Between the beginnings and the current situation, I was taking care of my daughter’s basketball team, baking cookies for kids’ classrooms’ fundraising, going to every parents’ meeting, either in schools or hobby activities, and I was just present in the spaces. As we live in a small town, for many, it was their first encounter with a migrant person in Finland. While sometimes I was very kindly and naturally included, sometimes it was the other way round.
I realised why so few people of migrant backgrounds participate outside of their cultural or international circles. Because the majority is holding the fort. They can either help you or make it impossible for you. And most of them do nothing much, because they either do not know what to do, or they do not care, or mostly they do not want to come out of their own comfort zone.
If you want to participate as a migrant, you are out of your comfort zone constantly. You say one sentence, and everyone knows that you are not local. Being outside of the comfort zone is difficult. It is stressful, and it is absolutely normal to evaluate it as not worth it.
Some people are nervous about your Finnish skills. They do not make any effort to understand you, but rather not to approach you in the future, because it is outside of their comfort zone and they evaluate it as not worthy.

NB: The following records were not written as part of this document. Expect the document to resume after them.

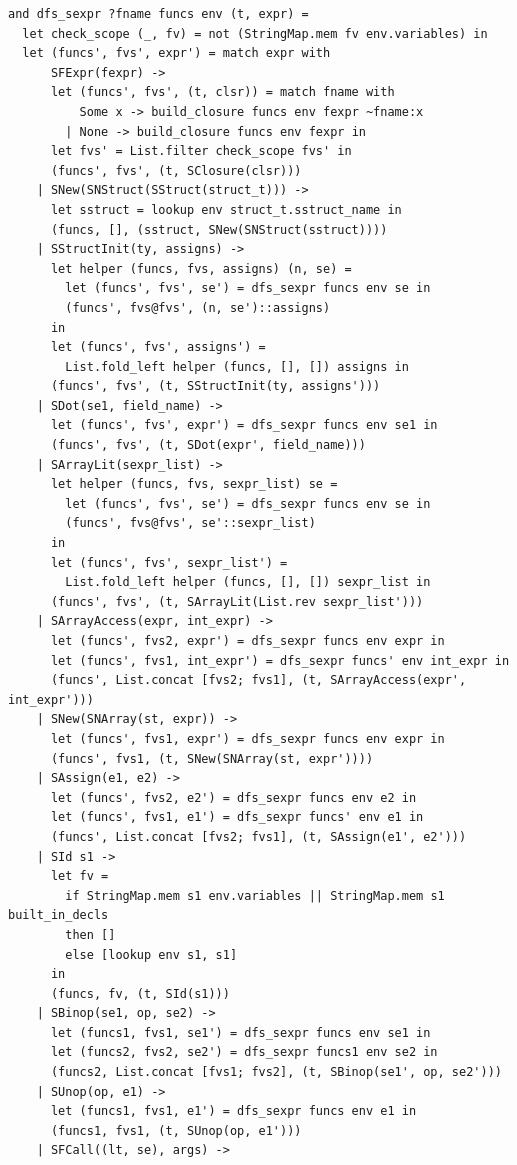 \documentclass[12pt]{article}
\begin{document}
\begin{mdframed}[hidealllines=true,backgroundcolor=blue!20]
\begin{lstlisting}
and dfs_sexpr ?fname funcs env (t, expr) =
  let check_scope (_, fv) = not (StringMap.mem fv env.variables) in
  let (funcs', fvs', expr') = match expr with
      SFExpr(fexpr) ->
      let (funcs', fvs', (t, clsr)) = match fname with
          Some x -> build_closure funcs env fexpr ~fname:x
        | None -> build_closure funcs env fexpr in
      let fvs' = List.filter check_scope fvs' in
      (funcs', fvs', (t, SClosure(clsr)))
    | SNew(SNStruct(SStruct(struct_t))) ->
      let sstruct = lookup env struct_t.sstruct_name in
      (funcs, [], (sstruct, SNew(SNStruct(sstruct))))
    | SStructInit(ty, assigns) ->
      let helper (funcs, fvs, assigns) (n, se) =
        let (funcs', fvs', se') = dfs_sexpr funcs env se in
        (funcs', fvs@fvs', (n, se')::assigns)
      in
      let (funcs', fvs', assigns') = 
        List.fold_left helper (funcs, [], []) assigns in
      (funcs', fvs', (t, SStructInit(ty, assigns')))
    | SDot(se1, field_name) ->
      let (funcs', fvs', expr') = dfs_sexpr funcs env se1 in
      (funcs', fvs', (t, SDot(expr', field_name))) 
    | SArrayLit(sexpr_list) ->
      let helper (funcs, fvs, sexpr_list) se =
        let (funcs', fvs', se') = dfs_sexpr funcs env se in
        (funcs', fvs@fvs', se'::sexpr_list)
      in
      let (funcs', fvs', sexpr_list') = 
        List.fold_left helper (funcs, [], []) sexpr_list in
      (funcs', fvs', (t, SArrayLit(List.rev sexpr_list')))
    | SArrayAccess(expr, int_expr) ->
      let (funcs', fvs2, expr') = dfs_sexpr funcs env expr in
      let (funcs', fvs1, int_expr') = dfs_sexpr funcs' env int_expr in
      (funcs', List.concat [fvs2; fvs1], (t, SArrayAccess(expr', int_expr')))
    | SNew(SNArray(st, expr)) ->
      let (funcs', fvs1, expr') = dfs_sexpr funcs env expr in
      (funcs', fvs1, (t, SNew(SNArray(st, expr'))))
    | SAssign(e1, e2) ->
      let (funcs', fvs2, e2') = dfs_sexpr funcs env e2 in
      let (funcs', fvs1, e1') = dfs_sexpr funcs' env e1 in
      (funcs', List.concat [fvs2; fvs1], (t, SAssign(e1', e2')))
    | SId s1 ->
      let fv =
        if StringMap.mem s1 env.variables || StringMap.mem s1 built_in_decls
        then []
        else [lookup env s1, s1]
      in
      (funcs, fv, (t, SId(s1)))
    | SBinop(se1, op, se2) ->
      let (funcs1, fvs1, se1') = dfs_sexpr funcs env se1 in
      let (funcs2, fvs2, se2') = dfs_sexpr funcs1 env se2 in
      (funcs2, List.concat [fvs1; fvs2], (t, SBinop(se1', op, se2')))
    | SUnop(op, e1) ->
      let (funcs1, fvs1, e1') = dfs_sexpr funcs env e1 in
      (funcs1, fvs1, (t, SUnop(op, e1')))
    | SFCall((lt, se), args) ->

\end{lstlisting}
\end{mdframed}
\end{document}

Some people prefer that migrants stay invisible and quiet. If they must be here, better if they are stuck in their circles and do not bother the rest of society. Being vocal and sometimes critical is not going to earn you many supporters when you are a migrant. While it is a normal thing to gossip behind people’s backs in Finland too, people are not so open when more critical feedback should be given. Because it is out of their comfort zone. And when you do it as a migrant, the Finnish people would rather look the other way, because any sort of confrontation is out of their comfort zone. If you are kind and do not have many opinions, you have a higher chance of being included.
If you are visibly Muslim or a person of colour, you most likely will not be included, and you will have to invest much more effort to participate. At the end, you might evaluate it as not worth it, because the minority stress is just too much to handle.
As a person in charge of the football team, one of my tasks is to tell parents when they are late with the payments. While many people react normally, apologise and pay their invoices, some will scream at you, that some fuc**** migrant will not be telling them what to do. So you might again reconsider, is this worth it? Because as a visible, active and in-charge migrant, you are constantly out of your comfort zone.
Being out of your comfort zone often, permanently, or constantly is not something that many can handle. It impacts your well-being, your self-perception, and the feeling of safety.
Next time, you might rather not participate, because you can’t continue any more. And when you stop, it will be the victory for those who, anyway, wish you were not here in the first place. Unless someone steps in and supports you, the participation can still feel very very lonely.
What is the lesson here? We, migrants, need allies among you. We need people who are not afraid to step outside of their comfort zone occasionally, as we do regularly. We need someone who does not turn their head away when something must be said and done. Migrant participation can only go as far as the host society genuinely supports us to go.